= Kurt Treu =

Kurt Treu (15 September 1928 in Karja, Saare County, Estonia – 6 June 1991 in Vienna, Austria), was a German classical philologist. He was born the son of a German parson on the island Saaremaa, the largest island of Estonia. In 1940, because of World War II, the Treu family was forced to leave their homeland. Kurt Treu studied in a Gymnasium in Hohensalza. AS levels were studied by him after the war. He studied Classical philology at the University of Jena.
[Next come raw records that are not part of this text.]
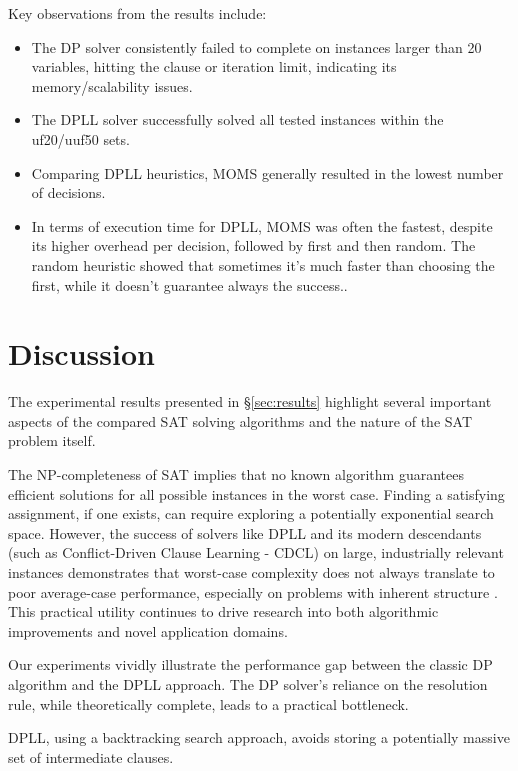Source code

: \documentclass[12pt, a4paper]{article}
\begin{document}
Key observations from the results include:
\begin{itemize}
    \item The DP solver consistently failed to complete on instances larger than 20 variables, hitting the clause or iteration limit, indicating its memory/scalability issues.
    \item The DPLL solver successfully solved all tested instances within the uf20/uuf50 sets.
    \item Comparing DPLL heuristics, MOMS generally resulted in the lowest number of decisions.
    \item In terms of execution time for DPLL, MOMS was often the fastest, despite its higher overhead per decision, followed by first and then random. The random heuristic showed that sometimes it's much faster than choosing the first, while it doesn't guarantee always the success..
\end{itemize}

\section{Discussion}
\label{sec:discussion}

The experimental results presented in \S\ref{sec:results} highlight several important aspects of the compared SAT solving algorithms and the nature of the SAT problem itself.

The NP-completeness of SAT implies that no known algorithm guarantees efficient solutions for all possible instances in the worst case. Finding a satisfying assignment, if one exists, can require exploring a potentially exponential search space. However, the success of solvers like DPLL and its modern descendants (such as Conflict-Driven Clause Learning - CDCL) on large, industrially relevant instances demonstrates that worst-case complexity does not always translate to poor average-case performance, especially on problems with inherent structure \cite{Autoblocks}. This practical utility continues to drive research into both algorithmic improvements and novel application domains.

Our experiments vividly illustrate the performance gap between the classic DP algorithm and the DPLL approach. The DP solver's reliance on the resolution rule, while theoretically complete, leads to a practical bottleneck.

DPLL, using a backtracking search approach, avoids storing a potentially massive set of intermediate clauses.
\end{document}
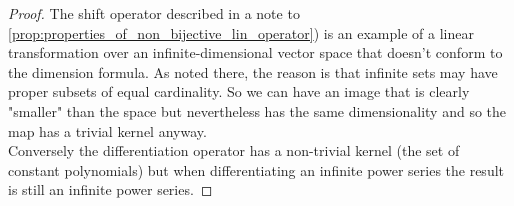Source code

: \documentclass[MathsNotesBase.tex]{subfiles}
\begin{document}
{	
	\begin{proof}
		The shift operator described in a note to \autoref{prop:properties_of_non_bijective_lin_operator}) is an example of a linear transformation over an infinite-dimensional vector space that doesn't conform to the dimension formula. As noted there, the reason is that infinite sets may have proper subsets of equal cardinality. So we can have an image that is clearly "smaller" than the space but nevertheless has the same dimensionality and so the map has a trivial kernel anyway.\\
		Conversely the differentiation operator has a non-trivial kernel (the set of constant polynomials) but when differentiating an infinite power series the result is still an infinite power series.
	\end{proof}

	\bigskip{}
}



\end{document}
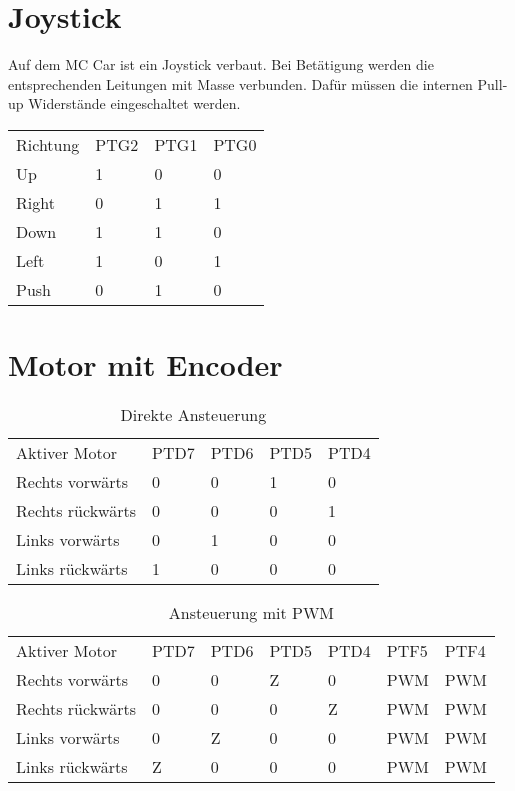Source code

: \documentclass[a4paper,10pt,fleqn]{article}
\begin{document}
\section{Joystick}
Auf dem MC Car ist ein Joystick verbaut. Bei Betätigung werden die 
entsprechenden Leitungen mit Masse verbunden. Dafür müssen die internen 
Pull-up Widerstände eingeschaltet werden. 
\begin{table}[h!]
\begin{tabular}{llll}
\rowcolor{white} Richtung    & PTG2  & PTG1  & PTG0  \\
\rowcolor{lgray} Up          & 1     & 0     & 0     \\
\rowcolor{white} Right       & 0     & 1     & 1     \\
\rowcolor{lgray} Down        & 1     & 1     & 0     \\
\rowcolor{white} Left        & 1     & 0     & 1     \\
\rowcolor{lgray} Push        & 0     & 1     & 0     \\
\end{tabular}
\end{table}

\section{Motor mit Encoder}
\begin{table}[h!]
\begin{tabular}{lllll}
\rowcolor{white} Aktiver Motor      & PTD7  & PTD6  & PTD5  & PTD4  \\
\rowcolor{lgray} Rechts vorwärts    & 0     & 0     & 1     & 0     \\
\rowcolor{white} Rechts rückwärts   & 0     & 0     & 0     & 1     \\
\rowcolor{lgray} Links vorwärts     & 0     & 1     & 0     & 0     \\
\rowcolor{white} Links rückwärts    & 1     & 0     & 0     & 0     \\
\end{tabular}
\caption{Direkte Ansteuerung}
\end{table}
\begin{table}[h!]
\begin{tabular}{lllllll}
\rowcolor{white} Aktiver Motor      & PTD7  & PTD6  & PTD5  & PTD4  & PTF5  & PTF4  \\
\rowcolor{lgray} Rechts vorwärts    & 0     & 0     & Z     & 0     & PWM   & PWM   \\
\rowcolor{white} Rechts rückwärts   & 0     & 0     & 0     & Z     & PWM   & PWM   \\
\rowcolor{lgray} Links vorwärts     & 0     & Z     & 0     & 0     & PWM   & PWM   \\
\rowcolor{white} Links rückwärts    & Z     & 0     & 0     & 0     & PWM   & PWM   \\
\end{tabular}
\caption{Ansteuerung mit PWM}
\end{table}
\end{document}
In 1963 he graduated from the Humboldt University of Berlin.

== Works ==
- Griechisch-koptische Bilinguen des Neuen Testaments, in Koptische Studien in der DDR, edited by the Institut für Byzantinistik (Halle, 1965), pp. 95-123.
- "Die griechischen Handschriften des Neuen Testaments in der UdSSR; eine systematische Auswertung des Texthandschriften in Leningrad, Moskau, Kiev, Odessa, Tbiblisi und Erevan" (1966)
- Neue Neutestamentliche Fragmente der Berliner Papyrussammlung, APF 18 (Berlin: 1966), pp. 23-38.
- Drei Berliner Papyri mit nomina sacra, Studia Patristica 10, T & U 30 (Berlin, 1970).